Top of Data for analysis

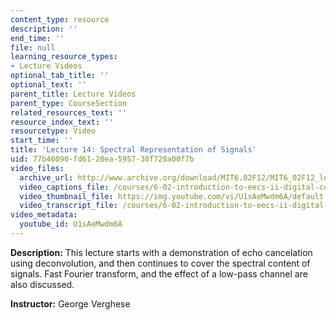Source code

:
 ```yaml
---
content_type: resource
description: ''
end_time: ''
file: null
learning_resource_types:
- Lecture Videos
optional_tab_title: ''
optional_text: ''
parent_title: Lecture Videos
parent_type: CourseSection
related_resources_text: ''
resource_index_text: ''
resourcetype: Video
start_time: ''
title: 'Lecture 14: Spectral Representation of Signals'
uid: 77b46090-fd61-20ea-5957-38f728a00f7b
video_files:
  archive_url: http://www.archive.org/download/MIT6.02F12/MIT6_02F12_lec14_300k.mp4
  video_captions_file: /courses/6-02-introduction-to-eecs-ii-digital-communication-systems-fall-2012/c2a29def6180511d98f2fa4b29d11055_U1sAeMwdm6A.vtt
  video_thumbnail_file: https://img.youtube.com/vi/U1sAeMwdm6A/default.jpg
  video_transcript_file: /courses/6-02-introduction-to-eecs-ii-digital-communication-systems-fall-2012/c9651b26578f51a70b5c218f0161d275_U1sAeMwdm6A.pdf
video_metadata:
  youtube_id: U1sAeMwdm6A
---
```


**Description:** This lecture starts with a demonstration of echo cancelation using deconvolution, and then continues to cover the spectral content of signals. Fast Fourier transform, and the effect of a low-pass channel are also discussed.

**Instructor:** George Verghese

Bottom of Data for analysis

The problem
In the records above, count the lines holding the word "introduction"; give only that number.

Answer area
2